犀の角の日記

ブログ、はじめました。そいつで大きくなりました。

鬼束ちひろを久しぶりに聴いてみて

 宇多田ヒカルが生み出す作品群の根源的テーマが「孤独と愛」ならば、鬼束ちひろのそれは「存在の不確証性」と言えるだろう。と言っても、この2つのテーマはそれほど隔たったものではない。両者の始まりと行き着く先は同じである。ただその道程は非常に異なっている。

 

 鬼束ちひろの根底には、自己の存在の不確かさがある。自分という存在がこの世界に確かに存在している、という確証が持てない。それは彼女の繊細かつ鋭敏すぎる感受性が、世界の醜さを嫌というほど感じ取ってしまうからかもしれない。あるいは、自己と世界の間にある断絶があまりにも大きいために、世界から疎外されているような感覚に陥ってしまうからかもしれない。

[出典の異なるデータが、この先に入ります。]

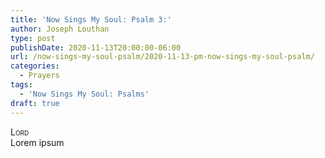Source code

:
 ```yaml
---
title: 'Now Sings My Soul: Psalm 3:'
author: Joseph Louthan
type: post
publishDate: 2020-11-13T20:00:00-06:00
url: /now-sings-my-soul-psalm/2020-11-13-pm-now-sings-my-soul-psalm/
categories:
  - Prayers
tags:
  - 'Now Sings My Soul: Psalms'
draft: true
---
```


</pre>
<div style="font-variant: small-caps;">Lord</div>
Lorem ipsum
</pre>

いずれにせよ、自己と世界があまりにも異質であるために、彼女は「どこにも居場所なんてない」と、悲痛な歌を歌う。

 

 だが自己と世界の断絶を埋めうる存在を彼女は見つける。それは他者である。他者は自己とはあらゆる面で異なっている。物質的にも、心理や意識といった精神的な側面でも、己とは異質な存在である。

 しかしそんな他者であっても、理解し合える点がある。互いに異なる存在であり、両者には隔たりがあったとしても、それらを繋ぐものがある、ということが分かる。それは愛かもしれないし、友情かもしれない。恐らく明確な名前で同定できるようなものではない。しかしその自己と他者を繋ぐものは、たとえ歪な形をした「貴方の手作り」であっても、確かに自分へと向けられたものである。このような繋がりによって自己と他者、ひいては自己と世界の間のあると感じられた隔絶を乗り越えることができる。

 

 しかしそれではまだ十分とは言えない。自己たる「私」の存在を確証することはできた。だが、「貴方」である他者はどうか。「私」が抱えていたように、「貴方」もまたこの世界における自分の存在を疑いたくなってしまう、あるいは疑わざるを得ないときが来るかもしれない。

 自己の存在の不確証性が苦しいことを「私」は知っている。そんなときに「私」には何ができるのか。「貴方」は何も問題などないかのような素振りを見せていたとしても、本当に「分かり合えているかどうかの答えはたぶんどこにもない」。いくら大切で身近な存在だとしても、結局他者は他者でしかない。相手の考えを完全に把握しきる術を我々は今まで持たなかったし、恐らく今後も持ち得ないだろう。

 だからといってそこで問題を投げ捨てるわけにもいかない。大切な「貴方」だからこそ、「私」が感じていたような息苦しさ、生き苦しさを抱えさせたままにはしておけない。では「私」には何ができるのか。

 それはせいぜい、「身体を寄せ合うだけ」だろう。他者が考えていることを十全には、我々は捉えられない。ならばせめて、触れ合うことで互いの物質的な存在の確かさを確認したい、してもらいたい。お互いの温もりを感じ合うことで、確かに「貴方」はここにいると伝えたい、確かに自分はここにいるんだと思ってもらいたい。自分一人だけではなく、異質な他人との関わりによって、「私」も「貴方」も確かにこの世界の中に存在している。それを確信して、安心してもらいたい。

 

 以上が「月光」「流星群」「私とワルツを」の3つ、つまりドラマ「TRICK」の主題歌に用いられた楽曲群を聴いて感じたことだ。正直、鬼束ちひろの曲でマトモに聴いたのはこの3曲だけである。他の曲を聴くと、また違った理解を得られたり、解釈ができるかもしれない。それを楽しみに、上の3つ以外の曲も聴き漁っていこうと思う次第である。